* Problem description: Could you repeat the records below exactly, leaving out any pictures?
START Data supplied
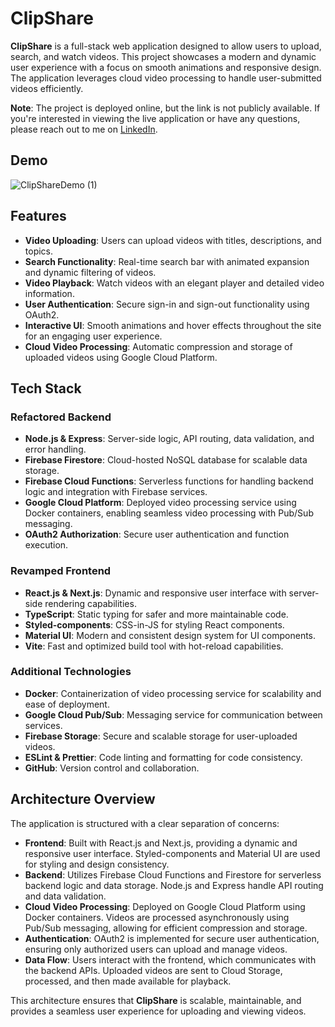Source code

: # ClipShare

**ClipShare** is a full-stack web application designed to allow users to upload, search, and watch videos. This project showcases a modern and dynamic user experience with a focus on smooth animations and responsive design. The application leverages cloud video processing to handle user-submitted videos efficiently.

**Note**: The project is deployed online, but the link is not publicly available. If you're interested in viewing the live application or have any questions, please reach out to me on [LinkedIn](https://www.linkedin.com/in/your-profile).

## Demo
![ClipShareDemo (1)](https://github.com/user-attachments/assets/f228acb2-55de-496d-b3b5-705558c27c79)



## Features

- **Video Uploading**: Users can upload videos with titles, descriptions, and topics.
- **Search Functionality**: Real-time search bar with animated expansion and dynamic filtering of videos.
- **Video Playback**: Watch videos with an elegant player and detailed video information.
- **User Authentication**: Secure sign-in and sign-out functionality using OAuth2.
- **Interactive UI**: Smooth animations and hover effects throughout the site for an engaging user experience.
- **Cloud Video Processing**: Automatic compression and storage of uploaded videos using Google Cloud Platform.

## Tech Stack

### Refactored Backend

- **Node.js & Express**: Server-side logic, API routing, data validation, and error handling.
- **Firebase Firestore**: Cloud-hosted NoSQL database for scalable data storage.
- **Firebase Cloud Functions**: Serverless functions for handling backend logic and integration with Firebase services.
- **Google Cloud Platform**: Deployed video processing service using Docker containers, enabling seamless video processing with Pub/Sub messaging.
- **OAuth2 Authorization**: Secure user authentication and function execution.

### Revamped Frontend

- **React.js & Next.js**: Dynamic and responsive user interface with server-side rendering capabilities.
- **TypeScript**: Static typing for safer and more maintainable code.
- **Styled-components**: CSS-in-JS for styling React components.
- **Material UI**: Modern and consistent design system for UI components.
- **Vite**: Fast and optimized build tool with hot-reload capabilities.

### Additional Technologies

- **Docker**: Containerization of video processing service for scalability and ease of deployment.
- **Google Cloud Pub/Sub**: Messaging service for communication between services.
- **Firebase Storage**: Secure and scalable storage for user-uploaded videos.
- **ESLint & Prettier**: Code linting and formatting for code consistency.
- **GitHub**: Version control and collaboration.

## Architecture Overview

The application is structured with a clear separation of concerns:

- **Frontend**: Built with React.js and Next.js, providing a dynamic and responsive user interface. Styled-components and Material UI are used for styling and design consistency.
- **Backend**: Utilizes Firebase Cloud Functions and Firestore for serverless backend logic and data storage. Node.js and Express handle API routing and data validation.
- **Cloud Video Processing**: Deployed on Google Cloud Platform using Docker containers. Videos are processed asynchronously using Pub/Sub messaging, allowing for efficient compression and storage.
- **Authentication**: OAuth2 is implemented for secure user authentication, ensuring only authorized users can upload and manage videos.
- **Data Flow**: Users interact with the frontend, which communicates with the backend APIs. Uploaded videos are sent to Cloud Storage, processed, and then made available for playback.

This architecture ensures that **ClipShare** is scalable, maintainable, and provides a seamless user experience for uploading and viewing videos.
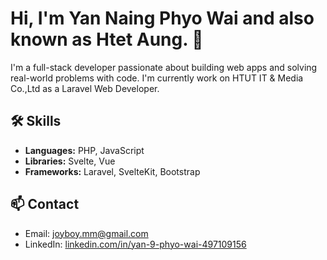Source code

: # Hi, I'm Yan Naing Phyo Wai and also known as Htet Aung. 👋

I'm a full-stack developer passionate about building web apps and solving real-world problems with code.
I'm currently work on HTUT IT & Media Co.,Ltd as a Laravel Web Developer.

<!--
## 🚀 Projects

- [My Portfolio Website](https://myportfolio.com) – A personal website built with Laravel and Vue.
- [Task Manager App](https://github.com/johndoe/task-manager) – A productivity app using Laravel and Inertia.
- [Background Remover](https://github.com/johndoe/bg-remover) – Image background removal using Python and Rembg.
-->

## 🛠️ Skills

- **Languages:** PHP, JavaScript
- **Libraries:** Svelte, Vue
- **Frameworks:** Laravel, SvelteKit, Bootstrap
  
<!--
## 📈 GitHub Stats

![GitHub Stats](https://github-readme-stats.vercel.app/api?username=johndoe&show_icons=true)
-->


## 📫 Contact

- Email: joyboy.mm@gmail.com
- LinkedIn: [linkedin.com/in/yan-9-phyo-wai-497109156](https://linkedin.com/in/yan-9-phyo-wai-497109156)

<!--
**jb-mm/jb-mm** is a ✨ _special_ ✨ repository because its `README.md` (this file) appears on your GitHub profile.

Here are some ideas to get you started:

- 🔭 I’m currently working on ...
- 🌱 I’m currently learning ...
- 👯 I’m looking to collaborate on ...
- 🤔 I’m looking for help with ...
- 💬 Ask me about ...
- 📫 How to reach me: ...
- 😄 Pronouns: ...
- ⚡ Fun fact: ...
-->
END Data supplied
* Expected answer:
Source code

: # ClipShare

**ClipShare** is a full-stack web application designed to allow users to upload, search, and watch videos. This project showcases a modern and dynamic user experience with a focus on smooth animations and responsive design. The application leverages cloud video processing to handle user-submitted videos efficiently.

**Note**: The project is deployed online, but the link is not publicly available. If you're interested in viewing the live application or have any questions, please reach out to me on [LinkedIn](https://www.linkedin.com/in/your-profile).

## Demo
![ClipShareDemo (1)](https://github.com/user-attachments/assets/f228acb2-55de-496d-b3b5-705558c27c79)



## Features

- **Video Uploading**: Users can upload videos with titles, descriptions, and topics.
- **Search Functionality**: Real-time search bar with animated expansion and dynamic filtering of videos.
- **Video Playback**: Watch videos with an elegant player and detailed video information.
- **User Authentication**: Secure sign-in and sign-out functionality using OAuth2.
- **Interactive UI**: Smooth animations and hover effects throughout the site for an engaging user experience.
- **Cloud Video Processing**: Automatic compression and storage of uploaded videos using Google Cloud Platform.

## Tech Stack

### Refactored Backend

- **Node.js & Express**: Server-side logic, API routing, data validation, and error handling.
- **Firebase Firestore**: Cloud-hosted NoSQL database for scalable data storage.
- **Firebase Cloud Functions**: Serverless functions for handling backend logic and integration with Firebase services.
- **Google Cloud Platform**: Deployed video processing service using Docker containers, enabling seamless video processing with Pub/Sub messaging.
- **OAuth2 Authorization**: Secure user authentication and function execution.

### Revamped Frontend

- **React.js & Next.js**: Dynamic and responsive user interface with server-side rendering capabilities.
- **TypeScript**: Static typing for safer and more maintainable code.
- **Styled-components**: CSS-in-JS for styling React components.
- **Material UI**: Modern and consistent design system for UI components.
- **Vite**: Fast and optimized build tool with hot-reload capabilities.

### Additional Technologies

- **Docker**: Containerization of video processing service for scalability and ease of deployment.
- **Google Cloud Pub/Sub**: Messaging service for communication between services.
- **Firebase Storage**: Secure and scalable storage for user-uploaded videos.
- **ESLint & Prettier**: Code linting and formatting for code consistency.
- **GitHub**: Version control and collaboration.

## Architecture Overview

The application is structured with a clear separation of concerns:

- **Frontend**: Built with React.js and Next.js, providing a dynamic and responsive user interface. Styled-components and Material UI are used for styling and design consistency.
- **Backend**: Utilizes Firebase Cloud Functions and Firestore for serverless backend logic and data storage. Node.js and Express handle API routing and data validation.
- **Cloud Video Processing**: Deployed on Google Cloud Platform using Docker containers. Videos are processed asynchronously using Pub/Sub messaging, allowing for efficient compression and storage.
- **Authentication**: OAuth2 is implemented for secure user authentication, ensuring only authorized users can upload and manage videos.
- **Data Flow**: Users interact with the frontend, which communicates with the backend APIs. Uploaded videos are sent to Cloud Storage, processed, and then made available for playback.

This architecture ensures that **ClipShare** is scalable, maintainable, and provides a seamless user experience for uploading and viewing videos.
Source code

: # Hi, I'm Yan Naing Phyo Wai and also known as Htet Aung. 👋

I'm a full-stack developer passionate about building web apps and solving real-world problems with code.
I'm currently work on HTUT IT & Media Co.,Ltd as a Laravel Web Developer.

<!--
## 🚀 Projects

- [My Portfolio Website](https://myportfolio.com) – A personal website built with Laravel and Vue.
- [Task Manager App](https://github.com/johndoe/task-manager) – A productivity app using Laravel and Inertia.
- [Background Remover](https://github.com/johndoe/bg-remover) – Image background removal using Python and Rembg.
-->

## 🛠️ Skills

- **Languages:** PHP, JavaScript
- **Libraries:** Svelte, Vue
- **Frameworks:** Laravel, SvelteKit, Bootstrap
  
<!--
## 📈 GitHub Stats

![GitHub Stats](https://github-readme-stats.vercel.app/api?username=johndoe&show_icons=true)
-->


## 📫 Contact

- Email: joyboy.mm@gmail.com
- LinkedIn: [linkedin.com/in/yan-9-phyo-wai-497109156](https://linkedin.com/in/yan-9-phyo-wai-497109156)

<!--
**jb-mm/jb-mm** is a ✨ _special_ ✨ repository because its `README.md` (this file) appears on your GitHub profile.

Here are some ideas to get you started:

- 🔭 I’m currently working on ...
- 🌱 I’m currently learning ...
- 👯 I’m looking to collaborate on ...
- 🤔 I’m looking for help with ...
- 💬 Ask me about ...
- 📫 How to reach me: ...
- 😄 Pronouns: ...
- ⚡ Fun fact: ...
-->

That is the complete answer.